> **Information given**:
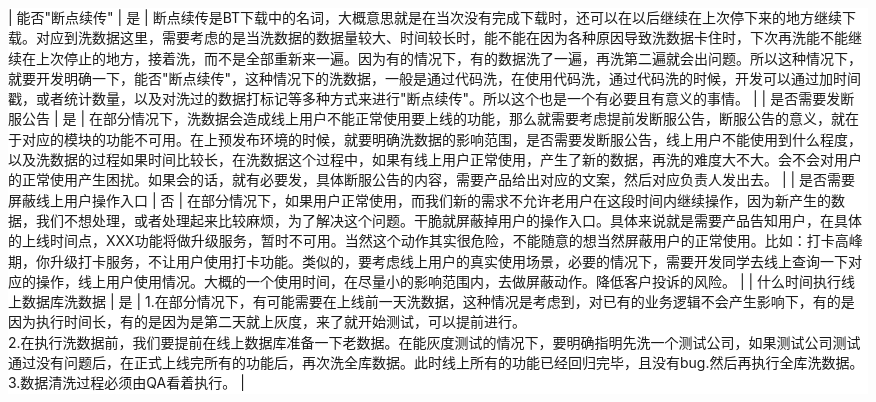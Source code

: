 | 能否"断点续传"                   | 是       | 断点续传是BT下载中的名词，大概意思就是在当次没有完成下载时，还可以在以后继续在上次停下来的地方继续下载。对应到洗数据这里，需要考虑的是当洗数据的数据量较大、时间较长时，能不能在因为各种原因导致洗数据卡住时，下次再洗能不能继续在上次停止的地方，接着洗，而不是全部重新来一遍。因为有的情况下，有的数据洗了一遍，再洗第二遍就会出问题。所以这种情况下，就要开发明确一下，能否"断点续传"，这种情况下的洗数据，一般是通过代码洗，在使用代码洗，通过代码洗的时候，开发可以通过加时间戳，或者统计数量，以及对洗过的数据打标记等多种方式来进行"断点续传"。所以这个也是一个有必要且有意义的事情。 |
| 是否需要发断服公告               | 是       | 在部分情况下，洗数据会造成线上用户不能正常使用要上线的功能，那么就需要考虑提前发断服公告，断服公告的意义，就在于对应的模块的功能不可用。在上预发布环境的时候，就要明确洗数据的影响范围，是否需要发断服公告，线上用户不能使用到什么程度，以及洗数据的过程如果时间比较长，在洗数据这个过程中，如果有线上用户正常使用，产生了新的数据，再洗的难度大不大。会不会对用户的正常使用产生困扰。如果会的话，就有必要发，具体断服公告的内容，需要产品给出对应的文案，然后对应负责人发出去。 |
| 是否需要屏蔽线上用户操作入口     | 否       | 在部分情况下，如果用户正常使用，而我们新的需求不允许老用户在这段时间内继续操作，因为新产生的数据，我们不想处理，或者处理起来比较麻烦，为了解决这个问题。干脆就屏蔽掉用户的操作入口。具体来说就是需要产品告知用户，在具体的上线时间点，XXX功能将做升级服务，暂时不可用。当然这个动作其实很危险，不能随意的想当然屏蔽用户的正常使用。比如：打卡高峰期，你升级打卡服务，不让用户使用打卡功能。类似的，要考虑线上用户的真实使用场景，必要的情况下，需要开发同学去线上查询一下对应的操作，线上用户使用情况。大概的一个使用时间，在尽量小的影响范围内，去做屏蔽动作。降低客户投诉的风险。 |
| 什么时间执行线上数据库洗数据     | 是       | 1.在部分情况下，有可能需要在上线前一天洗数据，这种情况是考虑到，对已有的业务逻辑不会产生影响下，有的是因为执行时间长，有的是因为是第二天就上灰度，来了就开始测试，可以提前进行。<br />2.在执行洗数据前，我们要提前在线上数据库准备一下老数据。在能灰度测试的情况下，要明确指明先洗一个测试公司，如果测试公司测试通过没有问题后，在正式上线完所有的功能后，再次洗全库数据。此时线上所有的功能已经回归完毕，且没有bug.然后再执行全库洗数据。<br />3.数据清洗过程必须由QA看着执行。 |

> **What to work on**:
Output each entry verbatim; none of the pictures should be included.

> **Reply to the exercise**:
Source code

: | 能否"断点续传"                   | 是       | 断点续传是BT下载中的名词，大概意思就是在当次没有完成下载时，还可以在以后继续在上次停下来的地方继续下载。对应到洗数据这里，需要考虑的是当洗数据的数据量较大、时间较长时，能不能在因为各种原因导致洗数据卡住时，下次再洗能不能继续在上次停止的地方，接着洗，而不是全部重新来一遍。因为有的情况下，有的数据洗了一遍，再洗第二遍就会出问题。所以这种情况下，就要开发明确一下，能否"断点续传"，这种情况下的洗数据，一般是通过代码洗，在使用代码洗，通过代码洗的时候，开发可以通过加时间戳，或者统计数量，以及对洗过的数据打标记等多种方式来进行"断点续传"。所以这个也是一个有必要且有意义的事情。 |
| 是否需要发断服公告               | 是       | 在部分情况下，洗数据会造成线上用户不能正常使用要上线的功能，那么就需要考虑提前发断服公告，断服公告的意义，就在于对应的模块的功能不可用。在上预发布环境的时候，就要明确洗数据的影响范围，是否需要发断服公告，线上用户不能使用到什么程度，以及洗数据的过程如果时间比较长，在洗数据这个过程中，如果有线上用户正常使用，产生了新的数据，再洗的难度大不大。会不会对用户的正常使用产生困扰。如果会的话，就有必要发，具体断服公告的内容，需要产品给出对应的文案，然后对应负责人发出去。 |
| 是否需要屏蔽线上用户操作入口     | 否       | 在部分情况下，如果用户正常使用，而我们新的需求不允许老用户在这段时间内继续操作，因为新产生的数据，我们不想处理，或者处理起来比较麻烦，为了解决这个问题。干脆就屏蔽掉用户的操作入口。具体来说就是需要产品告知用户，在具体的上线时间点，XXX功能将做升级服务，暂时不可用。当然这个动作其实很危险，不能随意的想当然屏蔽用户的正常使用。比如：打卡高峰期，你升级打卡服务，不让用户使用打卡功能。类似的，要考虑线上用户的真实使用场景，必要的情况下，需要开发同学去线上查询一下对应的操作，线上用户使用情况。大概的一个使用时间，在尽量小的影响范围内，去做屏蔽动作。降低客户投诉的风险。 |
| 什么时间执行线上数据库洗数据     | 是       | 1.在部分情况下，有可能需要在上线前一天洗数据，这种情况是考虑到，对已有的业务逻辑不会产生影响下，有的是因为执行时间长，有的是因为是第二天就上灰度，来了就开始测试，可以提前进行。<br />2.在执行洗数据前，我们要提前在线上数据库准备一下老数据。在能灰度测试的情况下，要明确指明先洗一个测试公司，如果测试公司测试通过没有问题后，在正式上线完所有的功能后，再次洗全库数据。此时线上所有的功能已经回归完毕，且没有bug.然后再执行全库洗数据。<br />3.数据清洗过程必须由QA看着执行。 |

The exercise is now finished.